- [MATERIAL PROVIDED]

BEGIN

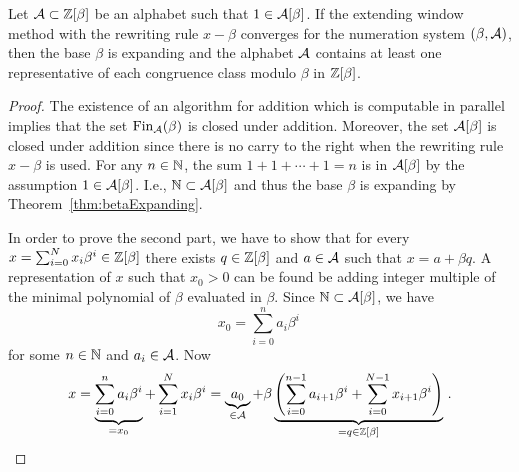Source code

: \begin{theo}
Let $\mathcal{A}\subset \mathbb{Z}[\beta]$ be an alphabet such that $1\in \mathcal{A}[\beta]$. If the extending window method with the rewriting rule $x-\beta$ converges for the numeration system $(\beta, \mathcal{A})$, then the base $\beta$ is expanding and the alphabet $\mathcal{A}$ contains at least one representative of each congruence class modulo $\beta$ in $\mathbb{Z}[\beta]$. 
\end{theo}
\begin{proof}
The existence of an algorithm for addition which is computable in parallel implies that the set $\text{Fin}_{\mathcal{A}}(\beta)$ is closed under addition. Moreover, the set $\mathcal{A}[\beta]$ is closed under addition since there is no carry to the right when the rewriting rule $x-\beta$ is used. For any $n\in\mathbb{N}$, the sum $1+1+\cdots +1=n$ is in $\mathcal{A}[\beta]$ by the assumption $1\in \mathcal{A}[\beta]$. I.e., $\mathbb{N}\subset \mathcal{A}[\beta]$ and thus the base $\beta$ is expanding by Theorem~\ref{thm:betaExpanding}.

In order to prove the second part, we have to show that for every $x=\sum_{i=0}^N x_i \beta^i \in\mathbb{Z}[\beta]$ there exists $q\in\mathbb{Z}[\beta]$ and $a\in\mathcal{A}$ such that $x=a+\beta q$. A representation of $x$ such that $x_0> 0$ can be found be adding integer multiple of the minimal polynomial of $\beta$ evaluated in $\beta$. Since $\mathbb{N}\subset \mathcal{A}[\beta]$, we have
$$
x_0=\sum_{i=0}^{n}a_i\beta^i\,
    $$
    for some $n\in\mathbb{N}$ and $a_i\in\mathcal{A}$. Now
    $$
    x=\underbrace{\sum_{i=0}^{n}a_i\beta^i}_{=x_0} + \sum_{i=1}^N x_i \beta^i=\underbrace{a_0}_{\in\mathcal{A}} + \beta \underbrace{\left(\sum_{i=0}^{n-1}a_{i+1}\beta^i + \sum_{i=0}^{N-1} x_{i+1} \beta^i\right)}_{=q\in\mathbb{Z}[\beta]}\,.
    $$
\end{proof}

END
BEGIN

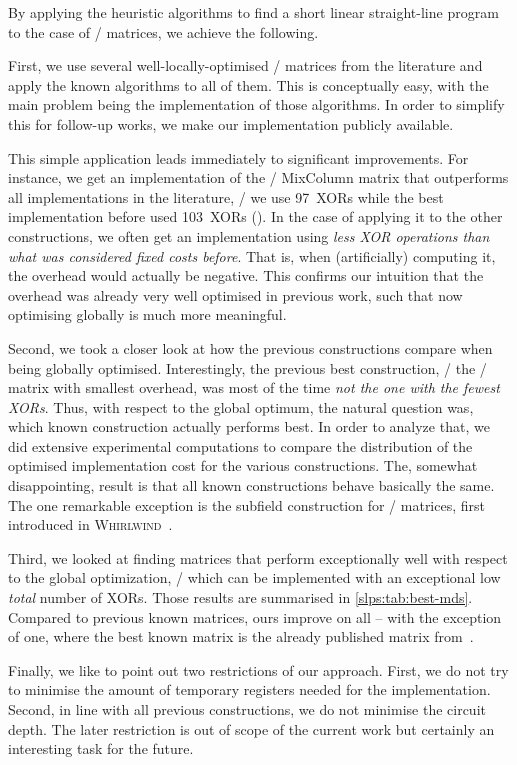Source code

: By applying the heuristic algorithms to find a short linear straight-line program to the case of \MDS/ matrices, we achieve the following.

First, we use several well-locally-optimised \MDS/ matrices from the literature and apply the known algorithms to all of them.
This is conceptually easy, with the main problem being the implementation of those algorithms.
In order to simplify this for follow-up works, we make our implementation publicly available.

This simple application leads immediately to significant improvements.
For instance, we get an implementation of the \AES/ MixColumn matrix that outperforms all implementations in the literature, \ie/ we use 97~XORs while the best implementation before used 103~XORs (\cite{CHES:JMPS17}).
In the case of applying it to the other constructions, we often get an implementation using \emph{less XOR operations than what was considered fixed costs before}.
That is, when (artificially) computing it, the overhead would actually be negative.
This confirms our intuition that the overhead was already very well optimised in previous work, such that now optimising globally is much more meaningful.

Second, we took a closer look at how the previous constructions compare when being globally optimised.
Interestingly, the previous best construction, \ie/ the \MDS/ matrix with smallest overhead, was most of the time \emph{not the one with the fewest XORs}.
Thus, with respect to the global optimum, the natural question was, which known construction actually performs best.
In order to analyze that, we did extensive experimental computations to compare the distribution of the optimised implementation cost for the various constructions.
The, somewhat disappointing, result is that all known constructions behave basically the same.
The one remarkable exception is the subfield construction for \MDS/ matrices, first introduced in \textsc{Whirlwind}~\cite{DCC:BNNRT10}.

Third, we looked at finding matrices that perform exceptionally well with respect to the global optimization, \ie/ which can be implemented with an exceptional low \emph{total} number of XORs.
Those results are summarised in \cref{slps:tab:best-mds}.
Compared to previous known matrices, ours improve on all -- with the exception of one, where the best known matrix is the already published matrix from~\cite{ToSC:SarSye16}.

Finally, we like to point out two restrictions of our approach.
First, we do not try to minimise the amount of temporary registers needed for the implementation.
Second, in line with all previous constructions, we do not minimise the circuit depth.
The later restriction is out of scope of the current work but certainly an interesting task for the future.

END
BEGIN

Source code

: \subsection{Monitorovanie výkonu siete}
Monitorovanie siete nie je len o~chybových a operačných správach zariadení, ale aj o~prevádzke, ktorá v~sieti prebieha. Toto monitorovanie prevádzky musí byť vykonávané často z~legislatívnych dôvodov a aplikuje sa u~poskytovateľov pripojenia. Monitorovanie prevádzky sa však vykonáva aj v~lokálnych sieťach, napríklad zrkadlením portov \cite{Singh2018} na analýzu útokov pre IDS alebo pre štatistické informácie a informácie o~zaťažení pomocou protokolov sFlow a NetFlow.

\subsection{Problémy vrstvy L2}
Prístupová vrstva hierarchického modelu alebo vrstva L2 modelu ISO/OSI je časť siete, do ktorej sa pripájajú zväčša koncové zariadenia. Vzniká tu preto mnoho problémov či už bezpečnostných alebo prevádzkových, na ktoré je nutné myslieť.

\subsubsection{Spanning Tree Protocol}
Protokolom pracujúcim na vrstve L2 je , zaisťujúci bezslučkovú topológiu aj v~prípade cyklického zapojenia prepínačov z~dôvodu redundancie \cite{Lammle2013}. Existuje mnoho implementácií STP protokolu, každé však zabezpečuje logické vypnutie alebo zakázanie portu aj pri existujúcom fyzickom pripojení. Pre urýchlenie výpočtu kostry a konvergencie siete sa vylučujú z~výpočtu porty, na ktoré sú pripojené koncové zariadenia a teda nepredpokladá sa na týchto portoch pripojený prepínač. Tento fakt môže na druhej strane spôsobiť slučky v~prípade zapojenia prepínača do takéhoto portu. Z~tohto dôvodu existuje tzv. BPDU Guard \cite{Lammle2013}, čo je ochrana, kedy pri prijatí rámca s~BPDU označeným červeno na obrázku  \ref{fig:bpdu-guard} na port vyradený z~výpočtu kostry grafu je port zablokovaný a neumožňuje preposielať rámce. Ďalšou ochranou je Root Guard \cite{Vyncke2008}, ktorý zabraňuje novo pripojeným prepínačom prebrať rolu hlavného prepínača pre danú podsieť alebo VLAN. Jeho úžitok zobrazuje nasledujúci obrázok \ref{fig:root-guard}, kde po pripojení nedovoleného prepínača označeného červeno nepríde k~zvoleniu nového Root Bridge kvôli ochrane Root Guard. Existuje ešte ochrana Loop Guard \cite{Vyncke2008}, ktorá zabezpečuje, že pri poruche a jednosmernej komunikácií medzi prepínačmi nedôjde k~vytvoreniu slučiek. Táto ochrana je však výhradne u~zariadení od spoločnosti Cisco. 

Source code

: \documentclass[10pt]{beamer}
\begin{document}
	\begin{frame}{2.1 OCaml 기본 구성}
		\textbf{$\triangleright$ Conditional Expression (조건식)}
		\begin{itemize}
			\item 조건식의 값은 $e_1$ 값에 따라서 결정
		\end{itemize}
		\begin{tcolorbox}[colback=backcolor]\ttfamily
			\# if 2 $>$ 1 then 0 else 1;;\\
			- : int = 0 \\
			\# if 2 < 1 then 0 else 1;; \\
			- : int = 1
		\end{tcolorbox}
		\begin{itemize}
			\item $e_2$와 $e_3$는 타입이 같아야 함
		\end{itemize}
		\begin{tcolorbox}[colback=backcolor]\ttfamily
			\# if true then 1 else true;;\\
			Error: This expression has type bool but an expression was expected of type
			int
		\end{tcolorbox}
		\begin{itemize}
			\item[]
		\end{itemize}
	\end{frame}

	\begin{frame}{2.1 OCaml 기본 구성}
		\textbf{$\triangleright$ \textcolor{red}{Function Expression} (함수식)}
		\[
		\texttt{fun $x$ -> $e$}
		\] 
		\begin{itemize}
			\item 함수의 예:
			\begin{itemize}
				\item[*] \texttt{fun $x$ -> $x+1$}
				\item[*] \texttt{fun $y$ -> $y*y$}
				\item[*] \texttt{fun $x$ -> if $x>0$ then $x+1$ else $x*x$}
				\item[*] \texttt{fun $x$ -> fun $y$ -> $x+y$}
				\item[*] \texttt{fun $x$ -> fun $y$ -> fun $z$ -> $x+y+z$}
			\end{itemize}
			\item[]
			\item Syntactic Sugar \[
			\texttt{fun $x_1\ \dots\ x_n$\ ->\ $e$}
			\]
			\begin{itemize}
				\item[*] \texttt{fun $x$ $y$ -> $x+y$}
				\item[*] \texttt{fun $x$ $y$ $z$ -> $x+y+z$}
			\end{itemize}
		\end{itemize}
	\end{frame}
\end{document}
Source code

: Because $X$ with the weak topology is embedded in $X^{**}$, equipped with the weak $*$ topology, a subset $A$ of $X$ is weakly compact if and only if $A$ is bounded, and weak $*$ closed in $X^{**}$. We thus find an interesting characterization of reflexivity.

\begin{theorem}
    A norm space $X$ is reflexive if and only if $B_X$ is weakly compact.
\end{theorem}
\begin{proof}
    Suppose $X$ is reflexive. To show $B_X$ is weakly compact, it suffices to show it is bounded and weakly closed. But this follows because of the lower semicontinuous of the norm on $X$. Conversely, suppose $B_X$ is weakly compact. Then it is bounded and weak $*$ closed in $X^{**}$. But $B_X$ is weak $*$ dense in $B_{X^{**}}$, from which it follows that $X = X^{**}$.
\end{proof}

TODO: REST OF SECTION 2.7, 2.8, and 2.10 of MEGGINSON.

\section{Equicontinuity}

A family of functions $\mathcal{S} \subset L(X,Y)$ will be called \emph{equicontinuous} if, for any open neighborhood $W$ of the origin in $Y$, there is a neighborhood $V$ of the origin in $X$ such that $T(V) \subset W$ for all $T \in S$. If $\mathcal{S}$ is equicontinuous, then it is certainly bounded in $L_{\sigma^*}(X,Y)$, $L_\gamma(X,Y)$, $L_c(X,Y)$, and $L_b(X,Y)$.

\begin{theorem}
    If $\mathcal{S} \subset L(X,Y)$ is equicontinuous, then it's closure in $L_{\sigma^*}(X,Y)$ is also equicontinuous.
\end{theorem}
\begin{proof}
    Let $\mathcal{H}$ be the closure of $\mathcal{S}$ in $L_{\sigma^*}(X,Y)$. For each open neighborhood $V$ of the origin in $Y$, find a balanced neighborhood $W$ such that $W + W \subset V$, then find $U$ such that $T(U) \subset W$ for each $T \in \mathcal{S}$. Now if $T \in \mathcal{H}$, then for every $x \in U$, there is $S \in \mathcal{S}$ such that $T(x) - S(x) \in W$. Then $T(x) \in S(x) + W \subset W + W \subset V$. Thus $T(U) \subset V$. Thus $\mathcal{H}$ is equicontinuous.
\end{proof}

END

Of all the entries above, output exactly the lines between the one holding "This confirms our" and the one holding "The one remarkable", inclusive.

- [RESULT OF THE EXERCISE]
This confirms our intuition that the overhead was already very well optimised in previous work, such that now optimising globally is much more meaningful.

Second, we took a closer look at how the previous constructions compare when being globally optimised.
Interestingly, the previous best construction, \ie/ the \MDS/ matrix with smallest overhead, was most of the time \emph{not the one with the fewest XORs}.
Thus, with respect to the global optimum, the natural question was, which known construction actually performs best.
In order to analyze that, we did extensive experimental computations to compare the distribution of the optimised implementation cost for the various constructions.
The, somewhat disappointing, result is that all known constructions behave basically the same.
The one remarkable exception is the subfield construction for \MDS/ matrices, first introduced in \textsc{Whirlwind}~\cite{DCC:BNNRT10}.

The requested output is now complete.